Balzac's misbehaviour was, apparently, a conventional ruse to attract parental attention. His mother never thought much of him, and even named his younger brother Henry, a remarkable echo of his own name Honore, which tended to suggest that he himself was a mere failed first attempt.

According to Robb, at the end of Balzac's life, when he was 'one of the most famous living people in Europe', his works translated everywhere from Bengal to Boston, strangers on buses discussing the state of his private life as a matter of public interest, ships named after him, souvenir busts of him on sale, fan clubs formed by ladies who could name all 2000 characters in his novels, he was nevertheless 'still Mme de Balzac's little disappointment.'

Balzac's revenge was not only to portray his mother disagreeably a number of times in his work - which she never noticed - but also to make himself as big a problem, as grand a liability as he possibly could.
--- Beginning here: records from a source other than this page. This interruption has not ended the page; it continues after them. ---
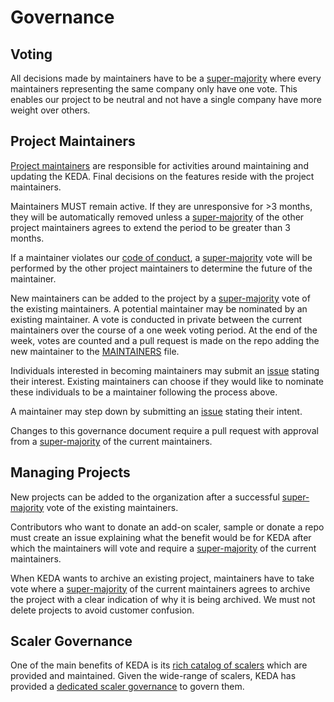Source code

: # Governance

## Voting

All decisions made by maintainers have to be a [super-majority](https://en.wikipedia.org/wiki/Supermajority#Two-thirds_vote) where every maintainers representing the same company only have one vote. This enables our project to be neutral and not have a single company have more weight over others.

## Project Maintainers

[Project maintainers](MAINTAINERS.md) are responsible for activities around
maintaining and updating the KEDA. Final decisions on the features
reside with the project maintainers.

Maintainers MUST remain active. If they are unresponsive for >3 months, they
will be automatically removed unless a
[super-majority](https://en.wikipedia.org/wiki/Supermajority#Two-thirds_vote) of
the other project maintainers agrees to extend the period to be greater than 3
months.

If a maintainer violates our [code of conduct](CODE_OF_CONDUCT.md), a [super-majority](https://en.wikipedia.org/wiki/Supermajority#Two-thirds_vote) vote will be
performed by the other project maintainers to determine the future of the maintainer.

New maintainers can be added to the project by a
[super-majority](https://en.wikipedia.org/wiki/Supermajority#Two-thirds_vote)
vote of the existing maintainers. A potential maintainer may be nominated by an
existing maintainer. A vote is conducted in private between the current
maintainers over the course of a one week voting period. At the end of the week,
votes are counted and a pull request is made on the repo adding the new
maintainer to the [MAINTAINERS](MAINTAINERS.md) file.

Individuals interested in becoming maintainers may submit an [issue](https://github.com/kedacore/governance/issues/new)
stating their interest.  Existing maintainers can choose if they would
like to nominate these individuals to be a maintainer following the process
above.

A maintainer may step down by submitting an
[issue](https://github.com/kedacore/governance/issues/new) stating their intent.

Changes to this governance document require a pull request with approval from a
[super-majority](https://en.wikipedia.org/wiki/Supermajority#Two-thirds_vote) of
the current maintainers.

## Managing Projects

New projects can be added to the organization after a successful
[super-majority](https://en.wikipedia.org/wiki/Supermajority#Two-thirds_vote)
vote of the existing maintainers.

Contributors who want to donate an add-on scaler, sample or donate a repo must
create an issue explaining what the benefit would be for KEDA after which the
maintainers will vote and require a [super-majority](https://en.wikipedia.org/wiki/Supermajority#Two-thirds_vote)
of the current maintainers.

When KEDA wants to archive an existing project, maintainers have to take vote where  a [super-majority](https://en.wikipedia.org/wiki/Supermajority#Two-thirds_vote) of the current maintainers agrees to archive the project with a clear indication of why it is being archived. We must not delete projects to avoid customer confusion.

## Scaler Governance

One of the main benefits of KEDA is its [rich catalog of scalers](https://keda.sh/docs/latest/scalers/) which are provided and maintained. Given the wide-range of scalers, KEDA has provided a [dedicated scaler governance](SCALERS.md) to govern them.
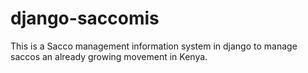 # django-saccomis
This is a Sacco management information system in django to manage saccos an already growing movement in Kenya.

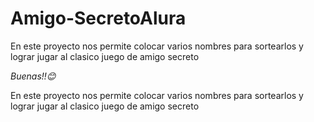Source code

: # Amigo-SecretoAlura
En este proyecto nos permite colocar varios nombres para sortearlos y lograr jugar al clasico juego de amigo secreto

*Buenas!!😊*

En este proyecto nos permite colocar varios nombres para sortearlos y lograr jugar al clasico juego de amigo secreto
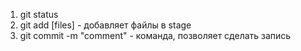 1. git status
2. git add [files] - добавляет файлы в stage
3. git commit -m "comment" - команда, позволяет сделать запись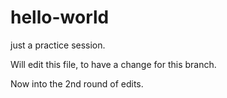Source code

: # hello-world
just a practice session.

Will edit this file, to have a change for this branch. 

Now into the 2nd round of edits.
He stayed single until he was on his deathbed, pursuing oedipal affairs with older married women. He published works held to be immoral. Above all he ran up debts of spectacular size and complexity and then appointed his mother as his financial agent so she jolly well had to take notice.

His drive for celebrity was likewise a straightforward piece of overcompensation for that emotionally deprived childhood. 'I wanted my reputation to be a beacon that would attract an angel,' he wrote. By angel he just meant woman. 'There was nothing attractive about me. I considered myself a hopeless case.'

It says much for Balzac, as a man and as a writer, that he could see things like this so clearly. All the same, that very straightforwardness of his, the larger-than- life, pre-Freudian obviousness of everything about him, makes him a trying biographical subject. He could eat this quantity of pears at once and write that many words in a day. He owned this number of identical white waistcoats and he once dodged a restaurant bill that size. The note of excess palls.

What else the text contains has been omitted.